RECORDS SHOWN:
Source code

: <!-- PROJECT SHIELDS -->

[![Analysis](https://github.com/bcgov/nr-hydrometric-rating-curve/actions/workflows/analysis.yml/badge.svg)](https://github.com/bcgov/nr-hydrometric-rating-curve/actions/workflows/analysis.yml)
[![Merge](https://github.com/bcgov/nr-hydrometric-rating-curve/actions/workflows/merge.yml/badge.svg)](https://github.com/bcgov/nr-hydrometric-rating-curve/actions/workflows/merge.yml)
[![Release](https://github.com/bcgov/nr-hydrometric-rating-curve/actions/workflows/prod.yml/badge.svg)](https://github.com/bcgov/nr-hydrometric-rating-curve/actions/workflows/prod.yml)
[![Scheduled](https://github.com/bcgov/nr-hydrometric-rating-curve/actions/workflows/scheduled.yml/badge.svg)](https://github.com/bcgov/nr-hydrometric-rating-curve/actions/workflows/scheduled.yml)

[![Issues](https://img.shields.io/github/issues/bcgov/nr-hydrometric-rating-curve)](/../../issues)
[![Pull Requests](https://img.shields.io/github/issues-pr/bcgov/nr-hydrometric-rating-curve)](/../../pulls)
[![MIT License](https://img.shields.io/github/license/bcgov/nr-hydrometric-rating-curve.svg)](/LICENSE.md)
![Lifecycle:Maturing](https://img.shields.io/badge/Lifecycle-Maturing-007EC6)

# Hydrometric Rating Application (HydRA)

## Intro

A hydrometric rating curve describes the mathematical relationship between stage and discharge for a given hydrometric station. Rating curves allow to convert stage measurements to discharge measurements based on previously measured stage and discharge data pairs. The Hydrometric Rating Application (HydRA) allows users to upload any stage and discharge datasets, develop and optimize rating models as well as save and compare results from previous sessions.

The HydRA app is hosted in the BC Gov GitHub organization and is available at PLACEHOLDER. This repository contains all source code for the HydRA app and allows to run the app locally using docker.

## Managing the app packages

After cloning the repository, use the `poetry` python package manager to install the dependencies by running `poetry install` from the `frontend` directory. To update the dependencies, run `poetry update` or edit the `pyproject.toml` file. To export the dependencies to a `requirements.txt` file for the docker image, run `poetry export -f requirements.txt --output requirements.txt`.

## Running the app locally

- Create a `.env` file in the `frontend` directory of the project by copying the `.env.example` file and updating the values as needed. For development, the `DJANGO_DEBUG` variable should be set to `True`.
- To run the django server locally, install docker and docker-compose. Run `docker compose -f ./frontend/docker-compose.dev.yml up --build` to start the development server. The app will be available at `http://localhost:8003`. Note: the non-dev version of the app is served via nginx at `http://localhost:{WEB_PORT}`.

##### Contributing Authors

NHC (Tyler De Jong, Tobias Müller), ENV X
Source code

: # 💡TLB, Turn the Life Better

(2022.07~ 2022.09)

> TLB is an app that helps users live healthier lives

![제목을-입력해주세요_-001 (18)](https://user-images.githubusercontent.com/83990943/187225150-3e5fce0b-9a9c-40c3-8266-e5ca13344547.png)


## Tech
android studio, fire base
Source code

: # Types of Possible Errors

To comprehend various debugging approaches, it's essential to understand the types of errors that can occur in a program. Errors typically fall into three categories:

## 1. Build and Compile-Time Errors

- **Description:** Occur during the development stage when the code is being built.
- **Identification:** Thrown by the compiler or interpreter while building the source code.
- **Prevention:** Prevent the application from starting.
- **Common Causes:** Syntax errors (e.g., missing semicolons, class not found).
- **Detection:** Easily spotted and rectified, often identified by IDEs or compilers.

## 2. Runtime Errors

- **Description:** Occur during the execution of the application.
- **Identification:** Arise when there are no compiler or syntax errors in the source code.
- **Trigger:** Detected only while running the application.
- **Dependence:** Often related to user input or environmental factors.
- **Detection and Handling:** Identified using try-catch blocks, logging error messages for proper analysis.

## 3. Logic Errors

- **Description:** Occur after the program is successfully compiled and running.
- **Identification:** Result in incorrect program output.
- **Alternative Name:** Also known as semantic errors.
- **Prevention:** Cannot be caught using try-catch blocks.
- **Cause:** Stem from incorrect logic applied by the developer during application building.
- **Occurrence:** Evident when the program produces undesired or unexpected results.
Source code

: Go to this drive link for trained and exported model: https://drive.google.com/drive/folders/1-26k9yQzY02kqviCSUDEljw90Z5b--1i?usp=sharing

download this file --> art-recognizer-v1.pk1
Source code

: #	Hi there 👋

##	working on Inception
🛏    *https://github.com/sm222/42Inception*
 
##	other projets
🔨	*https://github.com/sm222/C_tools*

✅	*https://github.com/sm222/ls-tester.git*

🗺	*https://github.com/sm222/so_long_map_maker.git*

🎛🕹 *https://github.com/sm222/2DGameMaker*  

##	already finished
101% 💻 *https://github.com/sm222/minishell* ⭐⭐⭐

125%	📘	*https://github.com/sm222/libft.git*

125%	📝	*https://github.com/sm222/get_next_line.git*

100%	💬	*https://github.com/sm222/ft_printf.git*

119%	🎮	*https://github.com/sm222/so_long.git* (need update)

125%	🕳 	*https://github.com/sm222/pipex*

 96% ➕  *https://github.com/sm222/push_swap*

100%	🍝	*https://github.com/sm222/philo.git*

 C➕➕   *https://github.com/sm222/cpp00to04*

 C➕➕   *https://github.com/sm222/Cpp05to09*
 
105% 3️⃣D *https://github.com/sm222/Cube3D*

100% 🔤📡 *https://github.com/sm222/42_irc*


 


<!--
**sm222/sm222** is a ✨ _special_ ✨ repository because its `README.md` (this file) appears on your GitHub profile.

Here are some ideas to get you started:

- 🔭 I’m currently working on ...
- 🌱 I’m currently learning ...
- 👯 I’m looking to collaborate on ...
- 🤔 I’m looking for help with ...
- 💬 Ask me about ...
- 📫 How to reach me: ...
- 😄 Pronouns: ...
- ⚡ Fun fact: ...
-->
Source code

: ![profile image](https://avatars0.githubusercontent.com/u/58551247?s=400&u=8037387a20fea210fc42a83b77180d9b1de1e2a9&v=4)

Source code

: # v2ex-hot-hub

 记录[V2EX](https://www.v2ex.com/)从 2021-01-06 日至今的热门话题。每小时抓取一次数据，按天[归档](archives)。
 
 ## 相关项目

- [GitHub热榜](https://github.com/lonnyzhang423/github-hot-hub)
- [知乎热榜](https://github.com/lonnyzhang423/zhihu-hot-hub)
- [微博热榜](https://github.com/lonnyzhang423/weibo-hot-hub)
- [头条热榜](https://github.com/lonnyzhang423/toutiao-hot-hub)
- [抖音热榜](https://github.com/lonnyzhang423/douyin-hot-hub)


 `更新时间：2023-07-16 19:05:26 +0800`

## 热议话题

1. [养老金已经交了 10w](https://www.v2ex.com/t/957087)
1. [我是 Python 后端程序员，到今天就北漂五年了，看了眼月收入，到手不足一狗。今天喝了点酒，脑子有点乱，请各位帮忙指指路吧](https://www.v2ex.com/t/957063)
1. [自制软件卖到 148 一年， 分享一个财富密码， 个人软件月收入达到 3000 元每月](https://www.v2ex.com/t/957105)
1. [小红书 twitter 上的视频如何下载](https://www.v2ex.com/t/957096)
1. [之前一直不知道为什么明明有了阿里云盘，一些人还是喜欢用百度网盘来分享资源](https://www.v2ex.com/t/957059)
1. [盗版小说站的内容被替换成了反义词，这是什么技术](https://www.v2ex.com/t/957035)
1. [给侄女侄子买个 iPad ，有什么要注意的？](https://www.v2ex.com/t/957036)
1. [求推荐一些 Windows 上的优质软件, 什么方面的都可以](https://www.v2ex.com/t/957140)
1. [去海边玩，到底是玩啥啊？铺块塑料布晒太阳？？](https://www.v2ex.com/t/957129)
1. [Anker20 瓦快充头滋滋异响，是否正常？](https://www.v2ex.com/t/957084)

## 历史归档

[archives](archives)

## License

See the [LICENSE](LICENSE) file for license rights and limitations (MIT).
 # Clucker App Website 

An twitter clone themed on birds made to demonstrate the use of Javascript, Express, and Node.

WHAT YOU SHOULD DO:
Exact duplication is required for the lines above, from the line that contains "file in the" to the line that contains "- **Trigger:** Detected", inclusive; omit all others.

FINISHED TASK:
- Create a `.env` file in the `frontend` directory of the project by copying the `.env.example` file and updating the values as needed. For development, the `DJANGO_DEBUG` variable should be set to `True`.
- To run the django server locally, install docker and docker-compose. Run `docker compose -f ./frontend/docker-compose.dev.yml up --build` to start the development server. The app will be available at `http://localhost:8003`. Note: the non-dev version of the app is served via nginx at `http://localhost:{WEB_PORT}`.

##### Contributing Authors

NHC (Tyler De Jong, Tobias Müller), ENV X
Source code

: # 💡TLB, Turn the Life Better

(2022.07~ 2022.09)

> TLB is an app that helps users live healthier lives

![제목을-입력해주세요_-001 (18)](https://user-images.githubusercontent.com/83990943/187225150-3e5fce0b-9a9c-40c3-8266-e5ca13344547.png)


## Tech
android studio, fire base
Source code

: # Types of Possible Errors

To comprehend various debugging approaches, it's essential to understand the types of errors that can occur in a program. Errors typically fall into three categories:

## 1. Build and Compile-Time Errors

- **Description:** Occur during the development stage when the code is being built.
- **Identification:** Thrown by the compiler or interpreter while building the source code.
- **Prevention:** Prevent the application from starting.
- **Common Causes:** Syntax errors (e.g., missing semicolons, class not found).
- **Detection:** Easily spotted and rectified, often identified by IDEs or compilers.

## 2. Runtime Errors

- **Description:** Occur during the execution of the application.
- **Identification:** Arise when there are no compiler or syntax errors in the source code.
- **Trigger:** Detected only while running the application.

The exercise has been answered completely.